Thanks for the warm welcome. I am not sure where the seat came from. I will check with the shop doing the build (Art Morrison chassis, Wilwood brakes, the whole nine yards). I did delete the cup holders from the center fold down.
Received a lot of advice on here to figure out how to install all of the interior panels! Seats and panels are done in Cuirtex - a hybrid leather/synthetic material that was really nice to work with.
The name embroidered above the seat is a signature pulled from the original owner's will - his grandchildren/great grandchildren have kept the car in the family and had it restored for an upcoming wedding.

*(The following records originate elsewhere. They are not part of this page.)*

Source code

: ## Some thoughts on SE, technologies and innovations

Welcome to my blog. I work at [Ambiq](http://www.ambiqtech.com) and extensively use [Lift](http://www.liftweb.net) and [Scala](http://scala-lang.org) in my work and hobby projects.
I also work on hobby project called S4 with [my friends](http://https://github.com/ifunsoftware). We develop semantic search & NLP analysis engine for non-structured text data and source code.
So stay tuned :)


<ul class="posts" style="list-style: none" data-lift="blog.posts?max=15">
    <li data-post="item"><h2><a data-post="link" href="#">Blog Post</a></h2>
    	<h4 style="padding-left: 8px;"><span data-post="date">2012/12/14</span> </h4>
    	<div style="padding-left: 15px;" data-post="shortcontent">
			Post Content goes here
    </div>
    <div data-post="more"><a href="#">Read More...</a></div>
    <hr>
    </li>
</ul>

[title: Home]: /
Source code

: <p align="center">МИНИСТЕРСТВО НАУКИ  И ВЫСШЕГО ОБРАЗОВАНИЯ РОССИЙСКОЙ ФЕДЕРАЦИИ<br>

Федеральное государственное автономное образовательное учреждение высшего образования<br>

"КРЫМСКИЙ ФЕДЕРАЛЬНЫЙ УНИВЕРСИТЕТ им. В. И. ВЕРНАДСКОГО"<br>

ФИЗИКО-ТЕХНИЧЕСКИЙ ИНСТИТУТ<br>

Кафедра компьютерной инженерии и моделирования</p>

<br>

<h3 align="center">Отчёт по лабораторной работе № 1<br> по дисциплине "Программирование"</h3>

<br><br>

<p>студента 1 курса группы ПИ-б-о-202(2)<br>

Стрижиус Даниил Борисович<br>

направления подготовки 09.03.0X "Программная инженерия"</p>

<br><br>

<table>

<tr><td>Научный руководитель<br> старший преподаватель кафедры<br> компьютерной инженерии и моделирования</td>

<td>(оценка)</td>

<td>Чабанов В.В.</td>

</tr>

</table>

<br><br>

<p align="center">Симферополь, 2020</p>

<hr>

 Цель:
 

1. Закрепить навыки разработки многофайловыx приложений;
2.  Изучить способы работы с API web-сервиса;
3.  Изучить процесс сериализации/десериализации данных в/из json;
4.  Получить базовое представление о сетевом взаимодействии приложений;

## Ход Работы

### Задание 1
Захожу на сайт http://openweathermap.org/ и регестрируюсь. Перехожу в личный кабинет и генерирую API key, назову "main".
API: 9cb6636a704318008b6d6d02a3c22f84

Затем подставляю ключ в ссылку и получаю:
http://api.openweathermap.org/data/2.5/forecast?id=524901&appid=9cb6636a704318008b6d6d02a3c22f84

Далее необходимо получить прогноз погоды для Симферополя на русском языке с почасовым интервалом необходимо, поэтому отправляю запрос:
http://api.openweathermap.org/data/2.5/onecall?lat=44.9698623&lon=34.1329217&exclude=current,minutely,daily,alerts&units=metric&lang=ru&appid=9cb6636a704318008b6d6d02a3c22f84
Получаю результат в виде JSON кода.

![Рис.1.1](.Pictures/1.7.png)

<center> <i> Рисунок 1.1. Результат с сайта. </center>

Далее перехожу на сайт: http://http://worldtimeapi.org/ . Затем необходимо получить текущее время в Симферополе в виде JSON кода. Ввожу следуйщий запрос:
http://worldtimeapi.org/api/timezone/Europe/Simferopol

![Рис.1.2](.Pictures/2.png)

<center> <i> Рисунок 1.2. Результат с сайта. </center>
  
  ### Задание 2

looks great mike! Where did you get the stainless/aluminum trim for your doors. Also, Naseem I accidentally flagged his post trying to tag him. Can you correct this please?
Here’s my work. it’s almost embarrassing putting it up with all this work from others so much better. Customer wanted it all white and simpler. Little plain for me but that’s okay
The trim cones factory on then later model cst trucks and blazers I believe. I have done a couple trucks like this. You can find them here and there on eBay but I don’t think they make them as a reproduction part.
Here is an international scout dash I finished wrapping. I don’t do much wrapping so I’m happy with the results and learned along the way. 2 questions. What’s the best way to keep your seam straight then gluing? Also to avoid the ledge when the seam is glued down, should I have foam backed it, or trimmed it closer to the stitch and the stitch would have tricked the eye to not see the ledge?
I trim it close to the stitch and just apply glue to the seam and dash where I want the seam first and carefully put it down first also if you can use foam that will help I’m sure Fred or some of the guys on here can explane it better I’m self taught so mine may not be the best way but it works for me
I've been cutting close to the stitch, gluing the seam and laying that down, letting it dry then leaving a 5mm or so gap where theres no glue before fixing the rest down.I'm trying to get a skiving machine to work properly to reduce the ridge even more.
I'm still trying to work out how to get the seams nice and straight though.
New custom bow headliner created for a chopped 1948 Ford pick up. The sun visor had to be cut down to only 3 inches deep because the original covered the entire drivers view.
Finished this up last week. The seat and kicks were built in house, the door panels were from Rod Doors and provided by the customer to be covered to match.